If I had my early years to do over again, I would never have tried to lose weight by dieting. Instead, I would have concentrated on trying to be and stay active. My body is now quite efficient at holding onto its fat stores and resisting activity.
Reply
u262f 11-11-2009 @ 5:11PM
I completely agree that restrictive eating doesn't work. However, many studies are now saying that lack of physical activity isn't the problem, and it doesn't have all that much to do with weight. (However, physical activity is still very important to health. Health and weight are not the same thing, and I would bet that they're significantly less related than we're led to believe.)
I'm a fan of IMPROVED eating, and it has worked wonders for me. A lot of studies are coming out saying that calories are NOT all created equal. In retrospect, this should've always been obvious: how could people ever have thought that eating 2000 calories of refined sugar per day is going to have the same effect on a human body as 2000 calories in balanced meals?

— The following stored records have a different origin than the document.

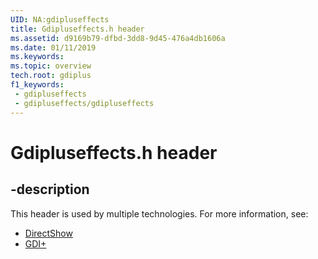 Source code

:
 ```yaml
---
UID: NA:gdipluseffects
title: Gdipluseffects.h header
ms.assetid: d9169b79-dfbd-3dd8-9d45-476a4db1606a
ms.date: 01/11/2019
ms.keywords: 
ms.topic: overview
tech.root: gdiplus
f1_keywords:
 - gdipluseffects
 - gdipluseffects/gdipluseffects
---
```


# Gdipluseffects.h header


## -description

This header is used by multiple technologies. For more information, see:

- [DirectShow](/windows/win32/directshow/directshow)
- [GDI+](../_gdiplus/index.md)

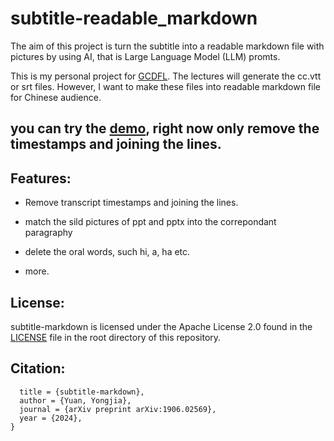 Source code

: # subtitle-readable_markdown

The aim of this project is turn the subtitle into a readable markdown file with pictures by using AI, that is Large Language Model (LLM) promts. 

This is my personal project for [GCDFL](https://www.gcdfl.org/). The lectures will generate the cc.vtt or srt files. However, I want to make these files into readable markdown file for Chinese audience. 

## you can try the [demo](https://archive.gcdfl.org/), right now only remove the timestamps and joining the lines. 

## Features:

- Remove transcript timestamps and joining the lines. 

- match the sild pictures of ppt and pptx into the correpondant paragraphy 

- delete the oral words, such hi, a, ha etc. 

- more. 

## License:
subtitle-markdown is licensed under the Apache License 2.0 found in the [LICENSE](https://github.com/Areopaguaworkshop/subtitle-markdown/blob/main/license.md) file in the root directory of this repository.

## Citation:
```@article{areopagus/subtitle-markdown,
  title = {subtitle-markdown},
  author = {Yuan, Yongjia},
  journal = {arXiv preprint arXiv:1906.02569},
  year = {2024},
}

```

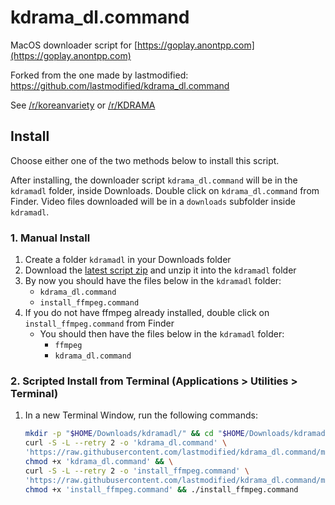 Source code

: # kdrama_dl.command

MacOS downloader script for [https://goplay.anontpp.com](https://goplay.anontpp.com)

Forked from the one made by lastmodified: https://github.com/lastmodified/kdrama_dl.command

See [/r/koreanvariety](https://www.reddit.com/r/koreanvariety/comments/723mtd/i_created_this_website_that_streams_korean_shows/) or [/r/KDRAMA](https://www.reddit.com/r/KDRAMA/comments/723n1y/i_created_this_website_that_streams_korean_shows/)

## Install

Choose either one of the two methods below to install this script.

After installing, the downloader script ``kdrama_dl.command`` will be in the ``kdramadl`` folder, inside Downloads. Double click on ``kdrama_dl.command`` from Finder. Video files downloaded will be in a ``downloads`` subfolder inside ``kdramadl``.

### 1. Manual Install

1. Create a folder ``kdramadl`` in your Downloads folder
1. Download the [latest script zip](https://github.com/lastmodified/kdrama_dl.command/archive/master.zip) and unzip it into the ``kdramadl`` folder
1. By now you should have the files below in the ``kdramadl`` folder:
    - ``kdrama_dl.command``
    - ``install_ffmpeg.command``
1. If you do not have ffmpeg already installed, double click on ``install_ffmpeg.command`` from Finder
    - You should then have the files below in the ``kdramadl`` folder:
        - ``ffmpeg``
        - ``kdrama_dl.command``

### 2. Scripted Install from Terminal (Applications > Utilities > Terminal)

1. In a new Terminal Window, run the following commands:
    ```bash
    mkdir -p "$HOME/Downloads/kdramadl/" && cd "$HOME/Downloads/kdramadl/" && \
    curl -S -L --retry 2 -o 'kdrama_dl.command' \
    'https://raw.githubusercontent.com/lastmodified/kdrama_dl.command/master/kdrama_dl.command' && \
    chmod +x 'kdrama_dl.command' && \
    curl -S -L --retry 2 -o 'install_ffmpeg.command' \
    'https://raw.githubusercontent.com/lastmodified/kdrama_dl.command/master/install_ffmpeg.command' && \
    chmod +x 'install_ffmpeg.command' && ./install_ffmpeg.command
    ```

Also, we're slowly learning that the human body is insanely complex. Breaking things down into fat vs protein vs carb was far too simplistic, and there are "good" and "bad" varieties of everything (such as omega-3 fats vs. trans fats and refined carbs vs. whole grains). Furthermore, everything needs to exist in balance in a human body. When we start distilling and extracting and packaging "super-nutrients" from foods in an attempt to pack in the nutrients, we find that ingesting so much of it causes other problems, and then we put it on the "evil" list again.
We need to keep in mind that more of a good thing isn't always better. Sure, a piece of chocolate is divine. Apparently, a few dozen pieces of chocolate makes people addicted. A few thousand pieces of chocolate will probably make even the most avid chocolate lover very sick. So, the trick might be to find that balance between "divine" and "addicted". To make things more complex, I'm sure it varies from human to human, so science probably can't figure out what this "sweet spot" (haha) is for any particular person. It's something that each individual needs to discover for themselves. Some people might be addicted with just one bite, while others may never get addicted. Furthermore, I'm sure that balance changes over the course of an individual's life, so it's something that needs to be constantly monitored and re-checked.
So, while I'm completely against restrictive diets, I strongly urge people to take a good, hard look at what they eat and to make sure that they eat enough foods with a high nutrition density. Unfortunately, the food industry and even the FDA has either been utterly clueless or outright lying to us about what "nutritious" is, so it's actually a hard thing to do, and reading labels or popping vitamins is not enough.